Сказал и шагнул в очерченный светом костра пятачок. Высокий, окровавленный, словно заново народившийся, но все равно безмерно старый. Шагнул, а одноглазый ворон тут же уселся ему на плечо, впился когтями в еще не зажившую плоть, заклекотал приветственно.
– Ты кто? – А Игнат оказался смелее. Или любопытнее? Игнат всегда рвался к новому и неведомому. То золотишко искал, то клады, то вот… нечисть.
– Зовите меня Враном. – Нечисть, которая все больше и больше становилась похожа на человека, протянула окровавленную ладонь, и Игнат ее почти без заминки пожал.
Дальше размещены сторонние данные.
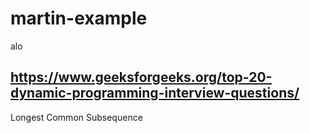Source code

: # martin-example

alo

## https://www.geeksforgeeks.org/top-20-dynamic-programming-interview-questions/


Longest Common Subsequence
Игнат пожал, а вот Степан так и не решился.
На его нерешительность тот, кто назвал себя Враном, коротко усмехнулся.
– Не хочешь? – насмешливо просвистел в голове голос. – Понимаю. Но я тебя все равно одарю. Не привык я оставаться в долгу у людей.
Сказал и руку протянул. Отшатнуться Степан не успел, острые не то ногти, не то когти впились в макушку, кажется, череп пробили насквозь. Сделалось сначала невыносимо больно, а потом невыносимо ярко. Степан заметался, закричал, от яркости попытался отгородиться ладонями, не пустить ее с головы вслед за голосом. Да, наверное, ничего не вышло, разве ж от такого подарка откажешься? Умрешь скорее, чем откажешься… Или не умрешь, а станешь вот таким, как этот… не человек.